Scaling Your Web Service

Maintaining High Availability

A Web service might be able to scale to handle the volume of requests received from clients, but it will be useful only if it is up and running. Ensuring that a Web service provides the necessary level of availability is just as important as ensuring that it can scale to meet the needs of its clients.

Availability is often defined as the percentage of time the system is up during its scheduled hours of operation. For example, if a Web service has 99.9 percent availability, that means the system experiences one or more outages 0.1 percent of the total time the system is scheduled to be operational.

The percentage of uptime is meaningful only if you know the Web service's scheduled hours of operation. For example, a Web service that must be operational 247 and requires 99.999 percent uptime can have only 5.3 minutes of downtime per year, including downtime for maintenance. Compare that to a Web service that needs to be available only between 9 A.M. and 5 P.M. on weekdays. If the Web service requires 99.999 percent uptime, it can experience only about one minute of unscheduled downtime a year but can have a total of 6656 hours of maintenance per year.

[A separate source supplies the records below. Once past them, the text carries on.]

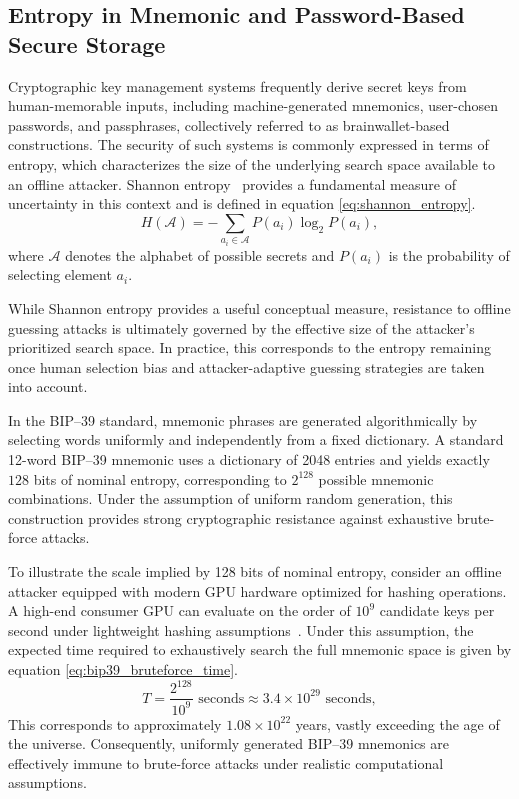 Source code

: \documentclass[journal,article,accept,pdftex,moreauthors]{Definitions/mdpi}
\begin{document}
\subsection{Entropy in Mnemonic and Password-Based Secure Storage}

Cryptographic key management systems frequently derive secret keys from human-memorable inputs, including machine-generated mnemonics, user-chosen passwords, and passphrases, collectively referred to as brainwallet-based constructions. The security of such systems is commonly expressed in terms of entropy, which characterizes the size of the underlying search space available to an offline attacker. Shannon entropy~\cite{Shannon1948} provides a fundamental measure of uncertainty in this context and is defined in equation \ref{eq:shannon_entropy}.
\begin{equation}
H(\mathcal{A}) = -\sum_{a_i \in \mathcal{A}} P(a_i)\log_2 P(a_i),
\label{eq:shannon_entropy}
\end{equation}
where $\mathcal{A}$ denotes the alphabet of possible secrets and $P(a_i)$ is the probability of selecting element $a_i$.

While Shannon entropy provides a useful conceptual measure, resistance to offline guessing attacks is ultimately governed by the effective size of the attacker’s prioritized search space. In practice, this corresponds to the entropy remaining once human selection bias and attacker-adaptive guessing strategies are taken into account.

In the BIP--39 standard, mnemonic phrases are generated algorithmically by selecting words uniformly and independently from a fixed dictionary. A standard 12-word BIP--39 mnemonic uses a dictionary of 2048 entries and yields exactly \(128\) bits of nominal entropy, corresponding to \(2^{128}\) possible mnemonic combinations. Under the assumption of uniform random generation, this construction provides strong cryptographic resistance against exhaustive brute-force attacks.

To illustrate the scale implied by 128 bits of nominal entropy, consider an offline attacker equipped with modern GPU hardware optimized for hashing operations. A high-end consumer GPU can evaluate on the order of $10^{9}$ candidate keys per second under lightweight hashing assumptions~\cite{Choi2024,Qiu2016,Durmuth2015}. Under this assumption, the expected time required to exhaustively search the full mnemonic space is given by equation \ref{eq:bip39_bruteforce_time}.
\begin{equation}
T = \frac{2^{128}}{10^{9}} \text{ seconds} \approx 3.4 \times 10^{29} \text{ seconds},
\label{eq:bip39_bruteforce_time}
\end{equation}
This corresponds to approximately $1.08 \times 10^{22}$ years, vastly exceeding the age of the universe. Consequently, uniformly generated BIP--39 mnemonics are effectively immune to brute-force attacks under realistic computational assumptions.
\end{document}
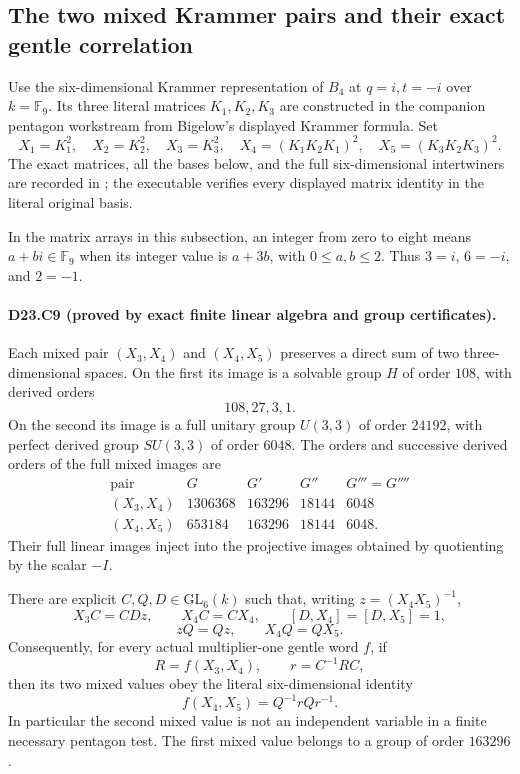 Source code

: 
\subsection{The two mixed Krammer pairs and their exact gentle correlation}

Use the six-dimensional Krammer representation of $B_4$ at
$q=i,t=-i$ over $k=\mathbb F_9$.  Its three literal matrices
$K_1,K_2,K_3$ are constructed in the companion pentagon workstream
from Bigelow's displayed Krammer formula.  Set
\[
 X_1=K_1^2,\quad X_2=K_2^2,\quad X_3=K_3^2,
 \quad X_4=(K_1K_2K_1)^2,\quad X_5=(K_3K_2K_3)^2.
\]
The exact matrices, all the bases below, and the full six-dimensional
intertwiners are recorded in
; the executable
 verifies every
displayed matrix identity in the literal original basis.

In the matrix arrays in this subsection, an integer from zero to
eight means $a+bi\in\mathbb F_9$ when its integer value is $a+3b$,
with $0\le a,b\le2$.  Thus $3=i$, $6=-i$, and $2=-1$.

\paragraph{D23.C9 (proved by exact finite linear algebra and group certificates).}
Each mixed pair $(X_3,X_4)$ and $(X_4,X_5)$ preserves a direct
sum of two three-dimensional spaces.  On the first its image is
a solvable group $H$ of order $108$, with derived orders
\[
 108,27,3,1.
\]
On the second its image is a full unitary group $U(3,3)$ of order
$24192$, with perfect derived group $SU(3,3)$ of order $6048$.
The orders and successive derived orders of the full mixed images are
\[
\begin{array}{c|rrrr}
 \text{pair}&G&G'&G''&G'''=G''''\\\hline
 (X_3,X_4)&1306368&163296&18144&6048\\
 (X_4,X_5)&653184&163296&18144&6048.
\end{array}
\]
Their full linear images inject into the projective images obtained
by quotienting by the scalar $-I$.

There are explicit $C,Q,D\in\mathrm{GL}_6(k)$ such that, writing
$z=(X_4X_5)^{-1}$,
\[
 X_3C=CDz,\qquad X_4C=CX_4,\qquad
 [D,X_4]=[D,X_5]=1,
\]
\[
 zQ=Qz,\qquad X_4Q=QX_5.
\]
Consequently, for every actual multiplier-one gentle word $f$, if
\[
 R=f(X_3,X_4),\qquad r=C^{-1}RC,
\]
then its two mixed values obey the literal six-dimensional identity
\[
 \boxed{f(X_4,X_5)=Q^{-1}rQr^{-1}.}
\]
In particular the second mixed value is not an independent variable
in a finite necessary pentagon test.  The first mixed value belongs
to a group of order $163296$.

One key factor in creating a highly available Web service is to ensure that there are no single points of failure. This encompasses every resource used by the Web service—including the server that hosts the Web service, the network elements responsible for routing the requests to the Web service, and the power for the network elements and servers.

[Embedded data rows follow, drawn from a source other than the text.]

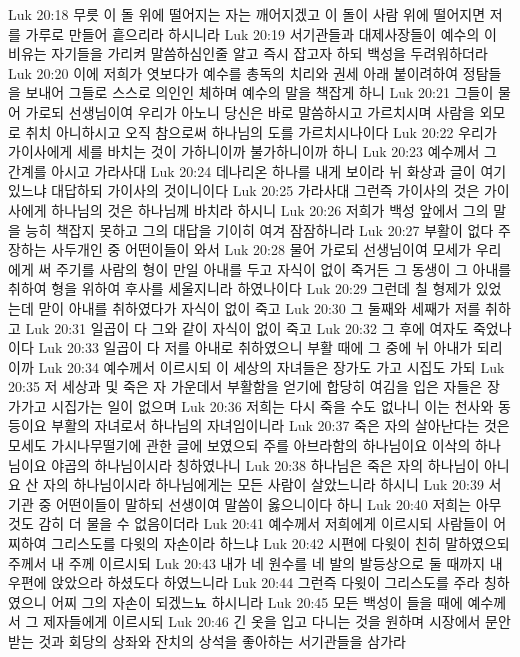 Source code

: Luk 20:18  무릇 이 돌 위에 떨어지는 자는 깨어지겠고 이 돌이 사람 위에 떨어지면 저를 가루로 만들어 흩으리라 하시니라
Luk 20:19  서기관들과 대제사장들이 예수의 이 비유는 자기들을 가리켜 말씀하심인줄 알고 즉시 잡고자 하되 백성을 두려워하더라
Luk 20:20  이에 저희가 엿보다가 예수를 총독의 치리와 권세 아래 붙이려하여 정탐들을 보내어 그들로 스스로 의인인 체하며 예수의 말을 책잡게 하니
Luk 20:21  그들이 물어 가로되 선생님이여 우리가 아노니 당신은 바로 말씀하시고 가르치시며 사람을 외모로 취치 아니하시고 오직 참으로써 하나님의 도를 가르치시나이다
Luk 20:22  우리가 가이사에게 세를 바치는 것이 가하니이까 불가하니이까 하니
Luk 20:23  예수께서 그 간계를 아시고 가라사대
Luk 20:24  데나리온 하나를 내게 보이라 뉘 화상과 글이 여기 있느냐 대답하되 가이사의 것이니이다
Luk 20:25  가라사대 그런즉 가이사의 것은 가이사에게 하나님의 것은 하나님께 바치라 하시니
Luk 20:26  저희가 백성 앞에서 그의 말을 능히 책잡지 못하고 그의 대답을 기이히 여겨 잠잠하니라
Luk 20:27  부활이 없다 주장하는 사두개인 중 어떤이들이 와서
Luk 20:28  물어 가로되 선생님이여 모세가 우리에게 써 주기를 사람의 형이 만일 아내를 두고 자식이 없이 죽거든 그 동생이 그 아내를 취하여 형을 위하여 후사를 세울지니라 하였나이다
Luk 20:29  그런데 칠 형제가 있었는데 맏이 아내를 취하였다가 자식이 없이 죽고
Luk 20:30  그 둘째와 세째가 저를 취하고
Luk 20:31  일곱이 다 그와 같이 자식이 없이 죽고
Luk 20:32  그 후에 여자도 죽었나이다
Luk 20:33  일곱이 다 저를 아내로 취하였으니 부활 때에 그 중에 뉘 아내가 되리이까
Luk 20:34  예수께서 이르시되 이 세상의 자녀들은 장가도 가고 시집도 가되
Luk 20:35  저 세상과 및 죽은 자 가운데서 부활함을 얻기에 합당히 여김을 입은 자들은 장가가고 시집가는 일이 없으며
Luk 20:36  저희는 다시 죽을 수도 없나니 이는 천사와 동등이요 부활의 자녀로서 하나님의 자녀임이니라
Luk 20:37  죽은 자의 살아난다는 것은 모세도 가시나무떨기에 관한 글에 보였으되 주를 아브라함의 하나님이요 이삭의 하나님이요 야곱의 하나님이시라 칭하였나니
Luk 20:38  하나님은 죽은 자의 하나님이 아니요 산 자의 하나님이시라 하나님에게는 모든 사람이 살았느니라 하시니
Luk 20:39  서기관 중 어떤이들이 말하되 선생이여 말씀이 옳으니이다 하니
Luk 20:40  저희는 아무 것도 감히 더 물을 수 없음이더라
Luk 20:41  예수께서 저희에게 이르시되 사람들이 어찌하여 그리스도를 다윗의 자손이라 하느냐
Luk 20:42  시편에 다윗이 친히 말하였으되 주께서 내 주께 이르시되
Luk 20:43  내가 네 원수를 네 발의 발등상으로 둘 때까지 내 우편에 앉았으라 하셨도다 하였느니라
Luk 20:44  그런즉 다윗이 그리스도를 주라 칭하였으니 어찌 그의 자손이 되겠느뇨 하시니라
Luk 20:45  모든 백성이 들을 때에 예수께서 그 제자들에게 이르시되
Luk 20:46  긴 옷을 입고 다니는 것을 원하며 시장에서 문안 받는 것과 회당의 상좌와 잔치의 상석을 좋아하는 서기관들을 삼가라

Once you have determined that there are no single points of failure, you need to ensure that if one of the components should fail, the infrastructure supporting the Web service is still capable of carrying the entire load. For example, if the cluster hosting your Web service is front-ended by two network routers, you should ensure that a single router is capable of handling the network traffic.

When you are planning the maximum capacity that any one element within the system should carry, take into consideration the total cumulative effect of that one element. For example, suppose during normal operations you have two servers within the cluster that are actively servicing client requests. When determining the amount of memory that should be installed in each system, take into account issues such as memory fragmentation. If each node is running at 50 percent memory usage and one node fails, the other node might not be able to handle the additional requests due to memory fragmentation. (Note that this is less of an issue with managed applications since the Garbage Collector is capable of compacting the heap.)

More important, you must ensure that the necessary procedures are in place for administering and maintaining a highly available Web service. These include a solid disaster recovery plan, documentation of the server configuration, and a solid change management strategy.

In short, you should make sure that your Web service is managed by qualified administrators. You can find many excellent resources for administrators that examine best practices for managing highly available applications. One of them is the Microsoft Operations Framework (MOF); you can find information about it at http://www.microsoft.com/mof.

Next I provide a high-level overview of the software and hardware required to create a highly available Web service. Then I explain some of the paradigm shifts you should make when you program against a highly available resource.

Highly Available Scale-Up Resources

By definition, a resource that relies on the scale-up strategy is a single point of failure. If the server hosting the resource goes down, the resource is no longer available. To achieve high scalability for a resource hosted on a single server, you can use a failover cluster.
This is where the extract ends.